- Born: Queens, New York City, New York, U.S.
- Occupations: Writer; film producer; psychotherapist;
- Spouse: Spalding Gray (1991–1993)
- Website: reneeshafranskyauthor.com

= Renée Shafransky =

American writer, producer, and psychotherapist

Renée Shafransky is an American writer, independent film producer and director, and psychotherapist. She is known for her collaborations with writer/actor/monologist Spalding Gray, and as a founding member of the Collective for Living Cinema. Her novel Tips for Living was published in 2018.

==Career==
After studying under avant-garde filmmaker Ken Jacobs, Shafransky became a founding member and program director of the Collective for Living Cinema, a premiere venue for avant-garde film. She also edited the scholarly film journal, No Rose, in the late 1970s.

Shafransky met and started dating Spalding Gray in 1979. She became his collaborator and director, and figured prominently in many of his monologues.

In 1983, Shafransky produced Variety, directed by Bette Gordon and written by Kathy Acker, which was selected for the Director's Fortnight at the 1984 Cannes Film Festival. She also wrote articles and film reviews for The Village Voice. In 1986, Jonathan Demme directed a film of Gray's acclaimed monologue, Swimming to Cambodia, which Shafransky produced. Shafransky and Gray co-wrote a sitcom called Bedtime Story, which aired on PBS in 1987. Shafransky continued collaborating with Gray, co-writing projects and directing his monologues, including Monster in a Box in 1990.

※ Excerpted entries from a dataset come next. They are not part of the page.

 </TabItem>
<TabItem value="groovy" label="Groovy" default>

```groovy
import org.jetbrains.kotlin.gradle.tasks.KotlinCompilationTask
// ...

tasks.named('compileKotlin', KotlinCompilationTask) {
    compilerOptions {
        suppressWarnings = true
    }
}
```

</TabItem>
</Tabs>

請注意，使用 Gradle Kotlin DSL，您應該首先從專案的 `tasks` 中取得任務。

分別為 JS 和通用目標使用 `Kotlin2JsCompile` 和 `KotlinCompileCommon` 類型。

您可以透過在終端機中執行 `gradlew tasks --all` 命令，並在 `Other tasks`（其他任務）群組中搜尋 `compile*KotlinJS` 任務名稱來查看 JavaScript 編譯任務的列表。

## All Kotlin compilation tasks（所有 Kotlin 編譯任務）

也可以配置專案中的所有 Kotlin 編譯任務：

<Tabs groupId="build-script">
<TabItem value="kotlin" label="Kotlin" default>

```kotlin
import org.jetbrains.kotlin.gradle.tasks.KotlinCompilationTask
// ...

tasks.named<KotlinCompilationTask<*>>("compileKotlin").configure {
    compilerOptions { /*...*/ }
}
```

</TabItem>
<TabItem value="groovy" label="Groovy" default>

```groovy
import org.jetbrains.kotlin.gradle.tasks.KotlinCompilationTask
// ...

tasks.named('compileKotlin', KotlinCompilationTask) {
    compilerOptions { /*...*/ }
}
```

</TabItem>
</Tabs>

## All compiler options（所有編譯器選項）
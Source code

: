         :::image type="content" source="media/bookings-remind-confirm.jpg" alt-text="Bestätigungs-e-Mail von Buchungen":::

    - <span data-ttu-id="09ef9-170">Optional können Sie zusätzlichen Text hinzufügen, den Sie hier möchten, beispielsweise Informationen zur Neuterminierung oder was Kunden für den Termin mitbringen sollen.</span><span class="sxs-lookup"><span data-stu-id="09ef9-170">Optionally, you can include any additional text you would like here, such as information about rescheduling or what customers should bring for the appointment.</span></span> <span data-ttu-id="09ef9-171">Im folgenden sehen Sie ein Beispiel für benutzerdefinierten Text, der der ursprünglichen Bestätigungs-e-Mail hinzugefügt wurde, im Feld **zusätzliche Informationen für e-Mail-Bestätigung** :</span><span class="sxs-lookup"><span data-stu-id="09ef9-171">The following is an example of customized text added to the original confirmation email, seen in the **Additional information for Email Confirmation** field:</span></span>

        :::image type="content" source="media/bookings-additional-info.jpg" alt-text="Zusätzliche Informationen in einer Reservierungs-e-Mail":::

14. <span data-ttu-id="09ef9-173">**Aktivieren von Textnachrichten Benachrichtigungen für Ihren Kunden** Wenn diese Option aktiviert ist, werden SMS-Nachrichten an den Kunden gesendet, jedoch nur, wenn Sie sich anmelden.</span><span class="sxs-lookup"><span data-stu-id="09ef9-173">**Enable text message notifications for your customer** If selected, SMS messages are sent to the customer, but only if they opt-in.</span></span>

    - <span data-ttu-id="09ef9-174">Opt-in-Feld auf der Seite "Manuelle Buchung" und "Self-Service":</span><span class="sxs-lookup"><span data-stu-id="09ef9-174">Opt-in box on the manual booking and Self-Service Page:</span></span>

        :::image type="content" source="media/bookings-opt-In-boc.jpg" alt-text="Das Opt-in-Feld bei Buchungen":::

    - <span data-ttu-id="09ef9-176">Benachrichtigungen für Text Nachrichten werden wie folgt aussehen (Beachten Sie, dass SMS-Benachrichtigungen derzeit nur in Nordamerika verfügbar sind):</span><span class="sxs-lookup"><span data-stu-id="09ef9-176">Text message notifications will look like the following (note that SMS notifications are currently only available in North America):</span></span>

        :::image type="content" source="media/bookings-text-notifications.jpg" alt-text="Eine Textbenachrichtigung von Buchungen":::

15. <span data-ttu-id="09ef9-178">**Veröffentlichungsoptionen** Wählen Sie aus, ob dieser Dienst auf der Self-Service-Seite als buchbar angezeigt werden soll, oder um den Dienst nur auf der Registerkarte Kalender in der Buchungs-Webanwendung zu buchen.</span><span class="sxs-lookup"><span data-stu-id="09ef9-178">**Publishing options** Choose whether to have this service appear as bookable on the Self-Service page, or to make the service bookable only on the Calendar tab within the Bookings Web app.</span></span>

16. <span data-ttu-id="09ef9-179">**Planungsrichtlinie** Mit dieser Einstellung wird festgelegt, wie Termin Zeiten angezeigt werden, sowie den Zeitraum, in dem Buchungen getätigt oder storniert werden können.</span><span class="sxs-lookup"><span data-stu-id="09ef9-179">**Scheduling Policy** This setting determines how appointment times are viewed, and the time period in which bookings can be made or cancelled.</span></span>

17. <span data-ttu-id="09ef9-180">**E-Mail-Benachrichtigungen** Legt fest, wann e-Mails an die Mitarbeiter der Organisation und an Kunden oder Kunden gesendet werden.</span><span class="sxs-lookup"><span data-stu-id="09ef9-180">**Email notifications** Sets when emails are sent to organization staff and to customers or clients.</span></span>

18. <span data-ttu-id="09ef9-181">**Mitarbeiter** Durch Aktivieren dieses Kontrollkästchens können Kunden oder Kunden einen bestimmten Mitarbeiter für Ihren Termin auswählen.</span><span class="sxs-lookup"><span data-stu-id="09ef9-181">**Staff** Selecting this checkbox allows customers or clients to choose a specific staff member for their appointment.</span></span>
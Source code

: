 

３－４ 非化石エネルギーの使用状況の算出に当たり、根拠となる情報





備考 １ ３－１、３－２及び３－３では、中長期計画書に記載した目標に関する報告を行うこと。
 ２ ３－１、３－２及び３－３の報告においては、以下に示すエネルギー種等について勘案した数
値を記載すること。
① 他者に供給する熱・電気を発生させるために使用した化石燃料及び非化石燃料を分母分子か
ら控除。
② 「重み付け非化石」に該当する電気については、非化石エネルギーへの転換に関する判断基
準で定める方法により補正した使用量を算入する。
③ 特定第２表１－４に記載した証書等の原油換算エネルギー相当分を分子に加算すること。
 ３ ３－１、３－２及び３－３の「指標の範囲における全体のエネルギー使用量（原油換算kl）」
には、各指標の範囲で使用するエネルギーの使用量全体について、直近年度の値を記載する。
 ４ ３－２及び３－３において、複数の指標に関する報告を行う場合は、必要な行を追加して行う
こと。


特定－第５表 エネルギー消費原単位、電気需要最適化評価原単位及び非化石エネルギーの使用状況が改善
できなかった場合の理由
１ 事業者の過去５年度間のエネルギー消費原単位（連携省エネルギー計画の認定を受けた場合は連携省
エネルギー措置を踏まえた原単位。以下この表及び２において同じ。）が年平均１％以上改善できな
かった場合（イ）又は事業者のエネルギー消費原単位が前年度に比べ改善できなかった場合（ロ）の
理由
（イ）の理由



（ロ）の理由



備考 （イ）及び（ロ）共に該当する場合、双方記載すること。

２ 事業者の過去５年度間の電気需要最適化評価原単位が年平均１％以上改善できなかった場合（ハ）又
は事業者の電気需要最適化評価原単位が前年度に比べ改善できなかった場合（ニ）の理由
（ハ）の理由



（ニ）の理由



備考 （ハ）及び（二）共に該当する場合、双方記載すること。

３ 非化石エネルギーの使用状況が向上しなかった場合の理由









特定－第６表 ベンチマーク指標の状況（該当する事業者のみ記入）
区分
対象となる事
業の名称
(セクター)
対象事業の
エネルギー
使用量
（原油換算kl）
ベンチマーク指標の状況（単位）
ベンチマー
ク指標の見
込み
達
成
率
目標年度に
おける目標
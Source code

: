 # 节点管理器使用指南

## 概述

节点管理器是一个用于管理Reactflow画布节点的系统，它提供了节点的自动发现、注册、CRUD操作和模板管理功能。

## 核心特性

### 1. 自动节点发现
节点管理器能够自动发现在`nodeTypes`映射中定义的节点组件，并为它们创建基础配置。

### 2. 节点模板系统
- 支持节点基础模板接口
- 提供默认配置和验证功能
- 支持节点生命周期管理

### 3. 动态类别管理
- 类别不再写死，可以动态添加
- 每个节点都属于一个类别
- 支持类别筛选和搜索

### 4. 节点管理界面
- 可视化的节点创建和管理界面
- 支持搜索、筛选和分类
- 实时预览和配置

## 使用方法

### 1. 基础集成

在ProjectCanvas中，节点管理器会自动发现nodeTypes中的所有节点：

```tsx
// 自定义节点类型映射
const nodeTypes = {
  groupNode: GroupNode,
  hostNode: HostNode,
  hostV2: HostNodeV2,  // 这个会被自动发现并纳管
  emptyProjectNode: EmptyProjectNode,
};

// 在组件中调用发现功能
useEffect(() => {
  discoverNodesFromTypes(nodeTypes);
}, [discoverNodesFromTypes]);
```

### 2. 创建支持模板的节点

Shafransky collaborated with Bette Gordon again, writing the segment "Greed: Pay to Play," for the 1986 film Seven Women, Seven Sins, in which seven internationally acclaimed women directors reinterpret the seven deadly sins. She went on to direct Three Hotels, by award-winning playwright Jon Robin Baitz, at the Magic Theater in San Francisco 1994. Shafransky then spent time in Hollywood, writing screenplays for major studios and HBO, and working with directors Harold Ramis and Mike Newell.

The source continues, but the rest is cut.